* [Work instruction]: A line qualifies if it holds the string "endemic". Copy every qualifying line from the records.
═══ Data provided
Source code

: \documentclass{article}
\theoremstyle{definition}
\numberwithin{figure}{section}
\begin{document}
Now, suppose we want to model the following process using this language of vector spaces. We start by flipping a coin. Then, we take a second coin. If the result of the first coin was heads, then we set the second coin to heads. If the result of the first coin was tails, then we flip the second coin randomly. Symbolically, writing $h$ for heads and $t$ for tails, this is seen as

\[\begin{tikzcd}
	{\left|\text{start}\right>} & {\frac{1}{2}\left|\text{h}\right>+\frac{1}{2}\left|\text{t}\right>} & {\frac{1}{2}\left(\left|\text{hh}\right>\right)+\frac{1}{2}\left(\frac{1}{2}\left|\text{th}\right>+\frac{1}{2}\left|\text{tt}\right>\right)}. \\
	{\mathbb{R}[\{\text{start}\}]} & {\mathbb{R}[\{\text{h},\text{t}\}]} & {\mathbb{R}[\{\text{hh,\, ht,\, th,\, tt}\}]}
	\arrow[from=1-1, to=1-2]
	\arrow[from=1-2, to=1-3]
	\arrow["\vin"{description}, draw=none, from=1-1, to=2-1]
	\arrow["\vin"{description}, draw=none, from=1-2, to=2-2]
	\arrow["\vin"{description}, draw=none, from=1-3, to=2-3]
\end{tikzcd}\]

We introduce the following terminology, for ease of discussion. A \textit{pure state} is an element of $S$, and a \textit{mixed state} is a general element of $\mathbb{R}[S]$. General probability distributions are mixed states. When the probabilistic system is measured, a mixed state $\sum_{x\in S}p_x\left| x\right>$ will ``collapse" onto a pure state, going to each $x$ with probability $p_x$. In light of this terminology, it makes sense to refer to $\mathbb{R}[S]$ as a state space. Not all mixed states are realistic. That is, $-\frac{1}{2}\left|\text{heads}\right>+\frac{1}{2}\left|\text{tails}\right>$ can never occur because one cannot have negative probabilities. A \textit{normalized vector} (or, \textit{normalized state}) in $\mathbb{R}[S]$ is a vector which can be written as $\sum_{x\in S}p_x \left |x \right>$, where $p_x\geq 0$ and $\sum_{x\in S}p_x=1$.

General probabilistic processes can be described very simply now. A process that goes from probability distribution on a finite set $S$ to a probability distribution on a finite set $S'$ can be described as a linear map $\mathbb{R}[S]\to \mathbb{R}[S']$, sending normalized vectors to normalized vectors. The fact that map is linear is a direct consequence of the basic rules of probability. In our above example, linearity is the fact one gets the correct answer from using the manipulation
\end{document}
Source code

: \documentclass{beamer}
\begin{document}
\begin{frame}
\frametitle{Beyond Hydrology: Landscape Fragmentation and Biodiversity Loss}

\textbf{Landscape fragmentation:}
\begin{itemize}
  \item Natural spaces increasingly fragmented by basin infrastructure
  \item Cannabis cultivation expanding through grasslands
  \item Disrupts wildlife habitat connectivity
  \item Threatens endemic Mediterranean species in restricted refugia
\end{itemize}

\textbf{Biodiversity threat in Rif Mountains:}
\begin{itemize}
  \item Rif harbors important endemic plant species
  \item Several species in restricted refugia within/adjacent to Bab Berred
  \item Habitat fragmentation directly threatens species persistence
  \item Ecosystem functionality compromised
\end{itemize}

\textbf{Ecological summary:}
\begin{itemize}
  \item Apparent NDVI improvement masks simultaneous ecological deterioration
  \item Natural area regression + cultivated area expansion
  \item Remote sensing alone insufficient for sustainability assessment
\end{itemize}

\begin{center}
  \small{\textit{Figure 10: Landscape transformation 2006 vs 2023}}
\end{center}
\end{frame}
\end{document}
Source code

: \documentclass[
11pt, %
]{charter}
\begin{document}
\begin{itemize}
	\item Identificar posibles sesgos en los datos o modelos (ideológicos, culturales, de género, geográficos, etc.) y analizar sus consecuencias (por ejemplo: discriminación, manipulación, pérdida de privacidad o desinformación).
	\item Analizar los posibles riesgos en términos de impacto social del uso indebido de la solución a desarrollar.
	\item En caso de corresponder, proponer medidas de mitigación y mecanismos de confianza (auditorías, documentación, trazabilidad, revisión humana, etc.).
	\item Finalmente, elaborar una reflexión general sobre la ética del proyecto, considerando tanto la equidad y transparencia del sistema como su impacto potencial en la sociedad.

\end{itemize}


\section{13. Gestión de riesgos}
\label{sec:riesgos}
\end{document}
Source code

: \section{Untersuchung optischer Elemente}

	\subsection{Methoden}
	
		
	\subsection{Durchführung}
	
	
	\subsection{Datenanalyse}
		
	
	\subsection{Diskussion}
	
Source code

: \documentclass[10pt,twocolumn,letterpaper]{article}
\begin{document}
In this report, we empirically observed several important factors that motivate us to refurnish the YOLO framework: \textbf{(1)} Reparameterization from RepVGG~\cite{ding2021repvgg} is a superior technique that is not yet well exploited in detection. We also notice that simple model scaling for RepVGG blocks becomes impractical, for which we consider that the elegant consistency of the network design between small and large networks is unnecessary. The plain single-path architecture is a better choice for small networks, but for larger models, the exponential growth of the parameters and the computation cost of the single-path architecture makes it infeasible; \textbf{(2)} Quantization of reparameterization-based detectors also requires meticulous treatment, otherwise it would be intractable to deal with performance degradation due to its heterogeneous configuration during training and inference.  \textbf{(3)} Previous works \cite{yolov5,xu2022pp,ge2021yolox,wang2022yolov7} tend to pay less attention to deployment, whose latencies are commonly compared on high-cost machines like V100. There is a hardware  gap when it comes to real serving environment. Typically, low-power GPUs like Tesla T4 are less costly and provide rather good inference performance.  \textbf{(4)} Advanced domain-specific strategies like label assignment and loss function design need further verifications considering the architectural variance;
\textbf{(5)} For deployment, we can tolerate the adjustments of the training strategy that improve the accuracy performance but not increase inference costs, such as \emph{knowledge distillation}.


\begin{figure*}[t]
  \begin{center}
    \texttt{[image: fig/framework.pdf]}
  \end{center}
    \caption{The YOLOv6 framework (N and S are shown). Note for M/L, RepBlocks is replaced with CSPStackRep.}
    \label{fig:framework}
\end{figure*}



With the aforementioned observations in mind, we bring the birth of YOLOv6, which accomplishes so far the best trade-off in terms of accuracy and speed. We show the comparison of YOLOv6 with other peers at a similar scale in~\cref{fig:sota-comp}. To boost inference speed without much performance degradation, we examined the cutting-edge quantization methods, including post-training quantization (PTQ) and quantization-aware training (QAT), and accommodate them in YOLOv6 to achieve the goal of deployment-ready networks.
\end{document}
══════
* [Exercise output]:
  \item Threatens endemic Mediterranean species in restricted refugia
  \item Rif harbors important endemic plant species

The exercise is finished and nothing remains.